Data provided =
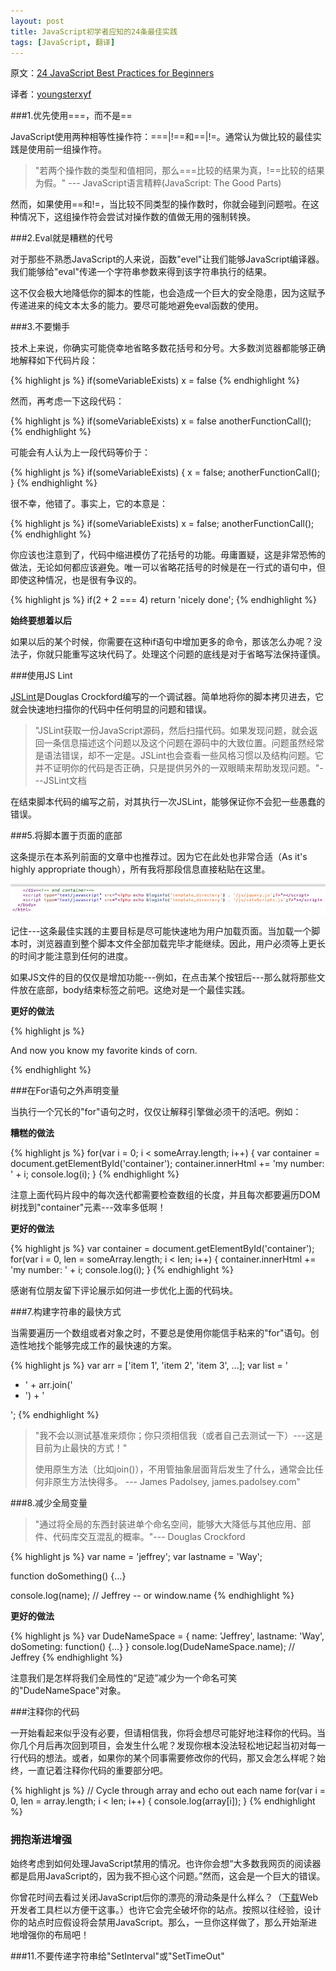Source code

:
 ```yaml
---
layout: post
title: JavaScript初学者应知的24条最佳实践
tags: [JavaScript, 翻译]
---
```


原文：[24 JavaScript Best Practices for Beginners](http://net.tutsplus.com/tutorials/javascript-ajax/24-javascript-best-practices-for-beginners/)

译者：[youngsterxyf](https://github.com/youngsterxyf)

###1.优先使用===，而不是==

JavaScript使用两种相等性操作符：===|!==和==|!=。通常认为做比较的最佳实践是使用前一组操作符。

>
>"若两个操作数的类型和值相同，那么===比较的结果为真，!==比较的结果为假。" --- JavaScript语言精粹(JavaScript: The Good Parts)
>

然而，如果使用==和!=，当比较不同类型的操作数时，你就会碰到问题啦。在这种情况下，这组操作符会尝试对操作数的值做无用的强制转换。

###2.Eval就是糟糕的代号

对于那些不熟悉JavaScript的人来说，函数"evel"让我们能够JavaScript编译器。我们能够给"eval"传递一个字符串参数来得到该字符串执行的结果。

这不仅会极大地降低你的脚本的性能，也会造成一个巨大的安全隐患，因为这赋予传递进来的纯文本太多的能力。要尽可能地避免eval函数的使用。

###3.不要懒手

技术上来说，你确实可能侥幸地省略多数花括号和分号。大多数浏览器都能够正确地解释如下代码片段：

{% highlight js %}
if(someVariableExists)
    x = false
{% endhighlight %}

然而，再考虑一下这段代码：

{% highlight js %}
if(someVariableExists)
    x = false
    anotherFunctionCall();
{% endhighlight %}

可能会有人认为上一段代码等价于：

{% highlight js %}
if(someVariableExists) {
    x = false;
    anotherFunctionCall();
}
{% endhighlight %}

很不幸，他错了。事实上，它的本意是：

{% highlight js %}
if(someVariableExists)
    x = false;
anotherFunctionCall();
{% endhighlight %}

你应该也注意到了，代码中缩进模仿了花括号的功能。毋庸置疑，这是非常恐怖的做法，无论如何都应该避免。唯一可以省略花括号的时候是在一行式的语句中，但即使这种情况，也是很有争议的。

{% highlight js %}
if(2 + 2 === 4) return 'nicely done';
{% endhighlight %}

**始终要想着以后**

如果以后的某个时候，你需要在这种if语句中增加更多的命令，那该怎么办呢？没法子，你就只能重写这块代码了。处理这个问题的底线是对于省略写法保持谨慎。

###使用JS Lint

[JSLint](http://www.jslint.com/)是Douglas Crockford编写的一个调试器。简单地将你的脚本拷贝进去，它就会快速地扫描你的代码中任何明显的问题和错误。

>
>"JSLint获取一份JavaScript源码，然后扫描代码。如果发现问题，就会返回一条信息描述这个问题以及这个问题在源码中的大致位置。问题虽然经常是语法错误，却不一定是。JSLint也会查看一些风格习惯以及结构问题。它并不证明你的代码是否正确，只是提供另外的一双眼睛来帮助发现问题。"---JSLint文档
>

在结束脚本代码的编写之前，对其执行一次JSLint，能够保证你不会犯一些愚蠢的错误。

###5.将脚本置于页面的底部

这条提示在本系列前面的文章中也推荐过。因为它在此处也非常合适（As it's highly appropriate though），所有我将那段信息直接粘贴在这里。

<img src="/assets/pics/javascriptButton.png" alt="javascriptButton.png">

记住---这条最佳实践的主要目标是尽可能快速地为用户加载页面。当加载一个脚本时，浏览器直到整个脚本文件全部加载完毕才能继续。因此，用户必须等上更长的时间才能注意到任何的进度。

如果JS文件的目的仅仅是增加功能---例如，在点击某个按钮后---那么就将那些文件放在底部，body结束标签之前吧。这绝对是一个最佳实践。

**更好的做法**

{% highlight js %}
<p>And now you know my favorite kinds of corn. </p>
<script type="text/javascript" src="path/to/file.js"></script>
<script type="text/javascript" src="path/to/anotherFile.js"></script>
</body>
</html>
{% endhighlight %}

###在For语句之外声明变量

当执行一个冗长的"for"语句之时，仅仅让解释引擎做必须干的活吧。例如：

**糟糕的做法**

{% highlight js %}
for(var i = 0; i < someArray.length; i++) {
    var container = document.getElementById('container');
    container.innerHtml += 'my number: ' + i;
    console.log(i);
}
{% endhighlight %}

注意上面代码片段中的每次迭代都需要检查数组的长度，并且每次都要遍历DOM树找到"container"元素---效率多低啊！

**更好的做法**

{% highlight js %}
var container = document.getElementById('container');
for(var i = 0, len = someArray.length; i < len; i++) {
    container.innerHtml += 'my number: ' + i;
    console.log(i);
}
{% endhighlight %}

感谢有位朋友留下评论展示如何进一步优化上面的代码块。

###7.构建字符串的最快方式

当需要遍历一个数组或者对象之时，不要总是使用你能信手粘来的"for"语句。创造性地找个能够完成工作的最快速的方案。

{% highlight js %}
var arr = ['item 1', 'item 2', 'item 3', ...];
var list = '<ul><li>' + arr.join('</li><li>') + '</li></ul>';
{% endhighlight %}

>
> "我不会以测试基准来烦你；你只须相信我（或者自己去测试一下）---这是目前为止最快的方式！"
>
> 使用原生方法（比如join()），不用管抽象层面背后发生了什么，通常会比任何非原生方法快得多。 --- James Padolsey, james.padolsey.com"
>

###8.减少全局变量

>
> "通过将全局的东西封装进单个命名空间，能够大大降低与其他应用、部件、代码库交互混乱的概率。"--- Douglas Crockford
>

{% highlight js %}
var name = 'jeffrey';
var lastname = 'Way';

function doSomething() {...}

console.log(name);      // Jeffrey -- or window.name
{% endhighlight %}

**更好的做法**

{% highlight js %}
var DudeNameSpace = {
    name: 'Jeffrey',
    lastname: 'Way',
    doSometing: function() {...}
}
console.log(DudeNameSpace.name);    // Jeffrey
{% endhighlight %}

注意我们是怎样将我们全局性的“足迹”减少为一个命名可笑的"DudeNameSpace"对象。

###注释你的代码

一开始看起来似乎没有必要，但请相信我，你将会想尽可能好地注释你的代码。当你几个月后再次回到项目，会发生什么呢？发现你根本没法轻松地记起当初对每一行代码的想法。或者，如果你的某个同事需要修改你的代码，那又会怎么样呢？始终，一直记着注释你代码的重要部分吧。

{% highlight js %}
// Cycle through array and echo out each name
for(var i = 0, len = array.length; i < len; i++) {
    console.log(array[i]);
}
{% endhighlight %}

### 拥抱渐进增强

始终考虑到如何处理JavaScript禁用的情况。也许你会想“大多数我网页的阅读器都是启用JavaScript的，因为我不担心这个问题。”然而，这会是一个巨大的错误。

你曾花时间去看过关闭JavaScript后你的漂亮的滑动条是什么样么？（[下载](https://addons.mozilla.org/en-US/firefox/addon/web-developer/)Web开发者工具栏以方便干这事。）也许它会完全破坏你的站点。按照以往经验，设计你的站点时应假设将会禁用JavaScript。那么，一旦你这样做了，那么开始渐进地增强你的布局吧！

###11.不要传递字符串给"SetInterval"或"SetTimeOut"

What you are asked to do = Looking at the data above, return every line from the one with "###5.将脚本置于页面的底部" down to the one with "for(var i = 0, len = someArray.length;", exactly and inclusively.

Exercise result =
###5.将脚本置于页面的底部

这条提示在本系列前面的文章中也推荐过。因为它在此处也非常合适（As it's highly appropriate though），所有我将那段信息直接粘贴在这里。

<img src="/assets/pics/javascriptButton.png" alt="javascriptButton.png">

记住---这条最佳实践的主要目标是尽可能快速地为用户加载页面。当加载一个脚本时，浏览器直到整个脚本文件全部加载完毕才能继续。因此，用户必须等上更长的时间才能注意到任何的进度。

如果JS文件的目的仅仅是增加功能---例如，在点击某个按钮后---那么就将那些文件放在底部，body结束标签之前吧。这绝对是一个最佳实践。

**更好的做法**

{% highlight js %}
<p>And now you know my favorite kinds of corn. </p>
<script type="text/javascript" src="path/to/file.js"></script>
<script type="text/javascript" src="path/to/anotherFile.js"></script>
</body>
</html>
{% endhighlight %}

###在For语句之外声明变量

当执行一个冗长的"for"语句之时，仅仅让解释引擎做必须干的活吧。例如：

**糟糕的做法**

{% highlight js %}
for(var i = 0; i < someArray.length; i++) {
    var container = document.getElementById('container');
    container.innerHtml += 'my number: ' + i;
    console.log(i);
}
{% endhighlight %}

注意上面代码片段中的每次迭代都需要检查数组的长度，并且每次都要遍历DOM树找到"container"元素---效率多低啊！

**更好的做法**

{% highlight js %}
var container = document.getElementById('container');
for(var i = 0, len = someArray.length; i < len; i++) {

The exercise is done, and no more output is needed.